When Walker Percy emerged on the literary scene in 1961, the American landscape had begun to transform in new and dramatic ways. As more and more Americans moved from city centers to suburban developments, Percy found that, in more ways than one, the center would not hold. This American cultural transformation was well underway when Percy wrote The Moviegoer, perhaps the first novel from the American South to have as its subject matter a suburban dilemma. Challenging, as Percy does, traditional notions of southern place and community, this thesis seeks to discover in Percy's body of work whether the rise of suburbia affected the South and its literature differently.
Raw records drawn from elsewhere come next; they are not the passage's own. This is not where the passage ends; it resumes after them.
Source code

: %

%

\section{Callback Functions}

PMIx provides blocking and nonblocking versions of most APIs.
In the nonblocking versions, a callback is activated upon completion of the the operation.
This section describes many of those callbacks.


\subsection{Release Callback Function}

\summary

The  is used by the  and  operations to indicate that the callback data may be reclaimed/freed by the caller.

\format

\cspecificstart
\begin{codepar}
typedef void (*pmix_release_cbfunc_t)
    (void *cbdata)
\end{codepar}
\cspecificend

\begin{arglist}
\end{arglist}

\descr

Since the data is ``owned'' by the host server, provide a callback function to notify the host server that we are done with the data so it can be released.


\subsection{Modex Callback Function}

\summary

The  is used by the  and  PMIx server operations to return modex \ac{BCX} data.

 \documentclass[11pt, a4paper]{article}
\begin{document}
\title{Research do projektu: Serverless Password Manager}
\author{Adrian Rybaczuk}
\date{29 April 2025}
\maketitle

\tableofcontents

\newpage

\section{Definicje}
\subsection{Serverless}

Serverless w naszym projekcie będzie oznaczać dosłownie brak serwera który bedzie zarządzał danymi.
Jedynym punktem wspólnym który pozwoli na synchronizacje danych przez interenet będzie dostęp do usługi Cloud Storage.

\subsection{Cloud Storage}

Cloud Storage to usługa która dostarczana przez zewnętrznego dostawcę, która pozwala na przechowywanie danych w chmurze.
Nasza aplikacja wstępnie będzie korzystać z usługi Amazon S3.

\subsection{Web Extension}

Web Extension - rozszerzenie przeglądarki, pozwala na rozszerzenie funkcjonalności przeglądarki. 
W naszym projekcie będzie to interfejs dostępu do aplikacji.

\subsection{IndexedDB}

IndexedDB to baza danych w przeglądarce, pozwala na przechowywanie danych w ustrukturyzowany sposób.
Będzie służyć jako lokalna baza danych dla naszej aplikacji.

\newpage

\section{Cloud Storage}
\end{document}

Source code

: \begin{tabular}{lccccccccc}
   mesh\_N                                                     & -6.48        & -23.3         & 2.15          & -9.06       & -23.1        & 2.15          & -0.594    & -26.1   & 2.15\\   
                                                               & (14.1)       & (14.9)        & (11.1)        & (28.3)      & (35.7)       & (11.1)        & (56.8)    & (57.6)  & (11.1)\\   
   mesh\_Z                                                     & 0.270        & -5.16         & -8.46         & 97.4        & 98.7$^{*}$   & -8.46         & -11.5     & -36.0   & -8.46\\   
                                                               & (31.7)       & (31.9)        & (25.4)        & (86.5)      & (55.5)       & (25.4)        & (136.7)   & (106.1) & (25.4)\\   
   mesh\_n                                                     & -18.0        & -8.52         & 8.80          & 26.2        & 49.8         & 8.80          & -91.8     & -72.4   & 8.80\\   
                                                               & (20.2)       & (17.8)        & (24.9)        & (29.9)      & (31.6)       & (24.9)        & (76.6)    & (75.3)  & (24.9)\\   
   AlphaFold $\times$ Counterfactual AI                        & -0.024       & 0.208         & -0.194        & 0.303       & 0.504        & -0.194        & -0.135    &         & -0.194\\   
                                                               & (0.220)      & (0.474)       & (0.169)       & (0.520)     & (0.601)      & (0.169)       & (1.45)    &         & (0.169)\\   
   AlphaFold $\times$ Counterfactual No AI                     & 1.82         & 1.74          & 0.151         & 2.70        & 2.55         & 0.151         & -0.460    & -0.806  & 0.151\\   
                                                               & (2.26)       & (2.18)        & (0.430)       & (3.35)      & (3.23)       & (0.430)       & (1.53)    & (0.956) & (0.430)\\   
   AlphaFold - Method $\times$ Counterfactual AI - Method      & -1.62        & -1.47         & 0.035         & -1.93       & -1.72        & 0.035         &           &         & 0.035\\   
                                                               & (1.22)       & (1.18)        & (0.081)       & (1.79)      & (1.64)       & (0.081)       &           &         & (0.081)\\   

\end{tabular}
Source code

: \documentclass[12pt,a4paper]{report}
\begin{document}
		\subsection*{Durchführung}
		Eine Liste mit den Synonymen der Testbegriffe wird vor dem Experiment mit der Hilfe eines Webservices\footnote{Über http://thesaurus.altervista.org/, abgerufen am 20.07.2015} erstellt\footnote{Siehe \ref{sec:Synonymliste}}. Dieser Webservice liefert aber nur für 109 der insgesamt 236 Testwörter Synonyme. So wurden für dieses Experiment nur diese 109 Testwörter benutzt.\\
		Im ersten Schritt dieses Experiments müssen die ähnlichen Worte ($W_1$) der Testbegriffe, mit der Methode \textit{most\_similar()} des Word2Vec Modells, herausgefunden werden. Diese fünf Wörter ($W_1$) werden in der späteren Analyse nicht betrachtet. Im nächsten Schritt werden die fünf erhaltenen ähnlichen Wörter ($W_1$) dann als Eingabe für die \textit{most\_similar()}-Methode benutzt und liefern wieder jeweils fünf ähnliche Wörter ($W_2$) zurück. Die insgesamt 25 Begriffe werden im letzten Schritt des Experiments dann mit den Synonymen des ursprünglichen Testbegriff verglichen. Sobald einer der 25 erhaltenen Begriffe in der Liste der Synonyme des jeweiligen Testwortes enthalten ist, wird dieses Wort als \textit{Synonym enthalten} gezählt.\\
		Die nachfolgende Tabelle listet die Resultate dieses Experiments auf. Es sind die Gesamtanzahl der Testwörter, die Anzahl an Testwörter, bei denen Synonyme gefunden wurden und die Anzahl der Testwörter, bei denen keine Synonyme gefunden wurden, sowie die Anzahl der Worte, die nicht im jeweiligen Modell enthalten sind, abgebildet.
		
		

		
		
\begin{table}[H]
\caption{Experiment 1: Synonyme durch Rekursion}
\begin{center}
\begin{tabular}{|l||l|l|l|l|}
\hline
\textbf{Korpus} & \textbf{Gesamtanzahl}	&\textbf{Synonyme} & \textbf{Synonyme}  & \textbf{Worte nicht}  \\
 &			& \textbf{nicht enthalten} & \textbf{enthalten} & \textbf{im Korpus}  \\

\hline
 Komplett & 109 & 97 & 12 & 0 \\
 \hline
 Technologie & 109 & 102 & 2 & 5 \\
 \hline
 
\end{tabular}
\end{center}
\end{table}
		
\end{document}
More importantly, I wish to expose the ways in which Percy demonstrates that this geographical decentralization mirrored a universal psychological dislocation. Herein, I take a closer look at The Last Gentleman (1966) and The Second Coming (1980), two novels that portray country club communities in the South. Through these depictions of "new old" golf courses, Percy interrogates the (im)possibility of finding "authenticity" or a "sense of place" in any landscape, southern or northern, (sub)urban or rural, natural or artificial.